[Stored records]

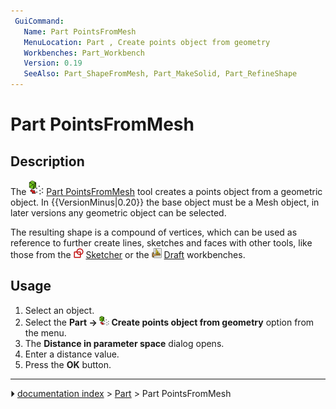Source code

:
 ```yaml
---
 GuiCommand:
   Name: Part PointsFromMesh‎
   MenuLocation: Part , Create points object from geometry
   Workbenches: Part_Workbench
   Version: 0.19
   SeeAlso: Part_ShapeFromMesh, Part_MakeSolid, Part_RefineShape
---
```


# Part PointsFromMesh

## Description

The <img alt="" src=images/Part_PointsFromMesh.svg  style="width:24px;"> [Part PointsFromMesh](Part_PointsFromMesh.md) tool creates a points object from a geometric object. In {{VersionMinus|0.20}} the base object must be a Mesh object, in later versions any geometric object can be selected.

The resulting shape is a compound of vertices, which can be used as reference to further create lines, sketches and faces with other tools, like those from the <img alt="" src=images/Workbench_Sketcher.svg  style="width:16px;"> [Sketcher](Sketcher_Workbench.md) or the <img alt="" src=images/Workbench_Draft.svg  style="width:16px;"> [Draft](Draft_Workbench.md) workbenches.

## Usage

1.  Select an object.
2.  Select the **Part → <img src="images/Part_PointsFromMesh.svg" width=16px> Create points object from geometry** option from the menu.
3.  The **Distance in parameter space** dialog opens.
4.  Enter a distance value.
5.  Press the **OK** button.



---
⏵ [documentation index](../README.md) > [Part](Part_Workbench.md) > Part PointsFromMesh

**TASK OBJECTIVE**
Scan the data above for the word "geometry", then copy every line that holds it.

**ANSWER FOR THIS EXERCISE**
   MenuLocation: Part , Create points object from geometry
2.  Select the **Part → <img src="images/Part_PointsFromMesh.svg" width=16px> Create points object from geometry** option from the menu.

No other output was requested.